* [Supplied material]

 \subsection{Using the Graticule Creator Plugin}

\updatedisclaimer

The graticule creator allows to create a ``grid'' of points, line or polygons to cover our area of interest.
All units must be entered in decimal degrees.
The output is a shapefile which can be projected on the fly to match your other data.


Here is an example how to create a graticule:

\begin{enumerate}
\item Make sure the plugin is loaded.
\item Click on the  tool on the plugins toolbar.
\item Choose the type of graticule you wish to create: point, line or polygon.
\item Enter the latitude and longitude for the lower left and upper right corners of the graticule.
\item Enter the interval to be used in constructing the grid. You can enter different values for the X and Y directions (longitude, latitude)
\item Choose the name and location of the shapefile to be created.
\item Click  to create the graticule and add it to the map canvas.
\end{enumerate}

* [Task] The response must restate every entry word for word.

* [Result of this task]
 \subsection{Using the Graticule Creator Plugin}

\updatedisclaimer

The graticule creator allows to create a ``grid'' of points, line or polygons to cover our area of interest.
All units must be entered in decimal degrees.
The output is a shapefile which can be projected on the fly to match your other data.


Here is an example how to create a graticule:

\begin{enumerate}
\item Make sure the plugin is loaded.
\item Click on the  tool on the plugins toolbar.
\item Choose the type of graticule you wish to create: point, line or polygon.
\item Enter the latitude and longitude for the lower left and upper right corners of the graticule.
\item Enter the interval to be used in constructing the grid. You can enter different values for the X and Y directions (longitude, latitude)
\item Choose the name and location of the shapefile to be created.
\item Click  to create the graticule and add it to the map canvas.
\end{enumerate}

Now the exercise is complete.